Copy exactly the lines from the first line of the records below through the line containing "region at low", including both, and nothing else.
★ ★ ★
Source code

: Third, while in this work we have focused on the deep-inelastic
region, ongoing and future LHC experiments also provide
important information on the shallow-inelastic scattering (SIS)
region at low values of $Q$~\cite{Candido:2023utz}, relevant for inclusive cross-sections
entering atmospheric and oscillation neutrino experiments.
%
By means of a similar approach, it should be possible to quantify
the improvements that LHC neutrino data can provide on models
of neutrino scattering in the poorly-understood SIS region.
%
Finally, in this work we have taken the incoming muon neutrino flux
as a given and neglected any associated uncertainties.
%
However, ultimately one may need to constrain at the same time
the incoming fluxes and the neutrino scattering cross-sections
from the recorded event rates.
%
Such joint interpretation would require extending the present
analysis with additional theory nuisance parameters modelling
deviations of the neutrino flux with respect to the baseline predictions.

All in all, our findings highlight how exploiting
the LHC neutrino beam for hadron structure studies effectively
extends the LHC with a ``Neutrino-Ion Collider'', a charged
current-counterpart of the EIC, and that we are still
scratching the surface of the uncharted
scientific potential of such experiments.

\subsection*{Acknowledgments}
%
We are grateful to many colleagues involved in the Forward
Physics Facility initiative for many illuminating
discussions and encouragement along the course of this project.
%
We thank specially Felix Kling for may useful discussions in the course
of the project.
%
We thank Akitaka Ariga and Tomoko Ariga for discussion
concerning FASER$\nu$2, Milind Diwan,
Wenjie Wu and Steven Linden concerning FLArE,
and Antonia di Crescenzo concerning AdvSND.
★ ★ ★
SOLUTION TO THIS EXERCISE:
Source code

: Third, while in this work we have focused on the deep-inelastic
region, ongoing and future LHC experiments also provide
important information on the shallow-inelastic scattering (SIS)
region at low values of $Q$~\cite{Candido:2023utz}, relevant for inclusive cross-sections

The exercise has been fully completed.